Besides the meteorological, remote sensing, traffic, point emission, land-use and elevation predictors listed in Section 2.3, we also extracted the predictors of temporal trends from the temporally continuous monitoring PM_2.5 data. Air pollutant levels, including PM_2.5, follow a regular temporal trend of high values in winter and low values in summer [47]. Thus, we can use the temporal variables extracted to model seasonal trends for the study region. Of the two methods, empirical mode decomposition [48] and singular value decomposition (SVD) [49,50], we used the SVD method to obtain the temporal basis functions and capture dominant seasonal trends because of its better generalizability and missing data processing capabilities. Cubic smoothing splines were used to fit the temporal basis function, and the first and second temporal basis functions for the Shandong province of China are shown in Figure 3. The first and second temporal basis functions were used as predictors as they account for a majority of the seasonal variability of PM_2.5 for the study region [51].

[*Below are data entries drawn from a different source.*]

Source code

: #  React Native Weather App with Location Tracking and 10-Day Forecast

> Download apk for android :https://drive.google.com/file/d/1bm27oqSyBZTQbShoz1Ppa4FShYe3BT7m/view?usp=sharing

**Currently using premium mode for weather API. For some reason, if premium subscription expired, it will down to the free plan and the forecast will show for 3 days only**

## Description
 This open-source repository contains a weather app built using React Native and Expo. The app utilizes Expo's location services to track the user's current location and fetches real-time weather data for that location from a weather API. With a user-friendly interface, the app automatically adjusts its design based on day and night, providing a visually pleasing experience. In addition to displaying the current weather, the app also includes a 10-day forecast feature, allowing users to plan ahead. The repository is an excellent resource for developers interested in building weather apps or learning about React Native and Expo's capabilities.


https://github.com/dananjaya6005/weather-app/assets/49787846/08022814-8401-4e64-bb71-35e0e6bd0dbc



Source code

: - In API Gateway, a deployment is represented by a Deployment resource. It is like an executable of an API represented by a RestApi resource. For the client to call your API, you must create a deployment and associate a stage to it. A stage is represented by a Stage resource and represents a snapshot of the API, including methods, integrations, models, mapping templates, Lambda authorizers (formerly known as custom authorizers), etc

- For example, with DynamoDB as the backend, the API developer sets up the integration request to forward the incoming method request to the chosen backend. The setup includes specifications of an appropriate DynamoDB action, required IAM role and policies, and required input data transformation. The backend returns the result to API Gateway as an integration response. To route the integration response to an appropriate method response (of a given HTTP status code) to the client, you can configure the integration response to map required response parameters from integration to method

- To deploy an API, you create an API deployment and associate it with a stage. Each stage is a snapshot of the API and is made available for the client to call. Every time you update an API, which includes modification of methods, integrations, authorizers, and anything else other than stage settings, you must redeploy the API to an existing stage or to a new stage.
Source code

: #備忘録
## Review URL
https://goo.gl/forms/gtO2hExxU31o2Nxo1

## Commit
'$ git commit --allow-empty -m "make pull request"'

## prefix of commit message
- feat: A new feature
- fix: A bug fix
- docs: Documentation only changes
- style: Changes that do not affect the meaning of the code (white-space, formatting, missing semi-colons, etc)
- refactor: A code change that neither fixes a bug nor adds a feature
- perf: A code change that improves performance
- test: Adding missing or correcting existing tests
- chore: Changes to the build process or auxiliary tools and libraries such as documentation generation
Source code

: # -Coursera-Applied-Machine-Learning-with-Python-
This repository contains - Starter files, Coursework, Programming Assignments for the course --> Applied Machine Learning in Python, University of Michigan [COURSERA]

2.4.2. Non-Linear Additive Modeling

The following equation illustrates our non-linear modeling framework:

$$y\left(s,t\right)=\mu \left(s,t\right)+\epsilon \left(s,t\right), y\left(s,t\right)~N\left(\mu ,\sigma \right)$$

(1)

$$\mu \left(s,t\right)=f_1\left(\mathrm{t}\right)+ f_2\left(t\right)+{{\displaystyle \sum }}_{i=1}^{n}s\left(x_i\left(s,t\right)\right)+{{\displaystyle \sum }}_{k=1}^{m}s\left(p_k\left(s\right)\right)$$

(2)

In Equation (1), s and t represent the location (latitude and longitude) and time (day index), respectively, of the monitoring sample; $y\left(s,t\right)$ represents the log-transformed concentration of measured or estimated PM_2.5 (μg/m³), because the histograms of the PM_2.5 and PM₁₀ levels (Supplemental Materials Figure S1) showed a right-skewed distribution; thus, log transformation was necessary for normalization; and μ(s, t) represents the mean for $y\left(s,t\right)$ with spatiotemporal residual ε(s, t) ~ N(0, σ²). In Equation (2), the mean of μ(s, t) are modeled based on temporal variables (the first and second temporal basis functions $f_1\left(t\right)$ and $f_2\left(t\right)$ and spatiotemporal variables (x_i(s, t) including co-located PM₁₀, meteorological parameters, AOT, and NDVI) and spatial variables (p_k(s), including traffic indices and land-use predictors). We used generalized additive models (GAMs) to perform the non-parametric non-linear associations (s(…) refers to smooth functions), and we set the maximum degree of freedom to 10 to prevent overfitting in the non-linear model [49].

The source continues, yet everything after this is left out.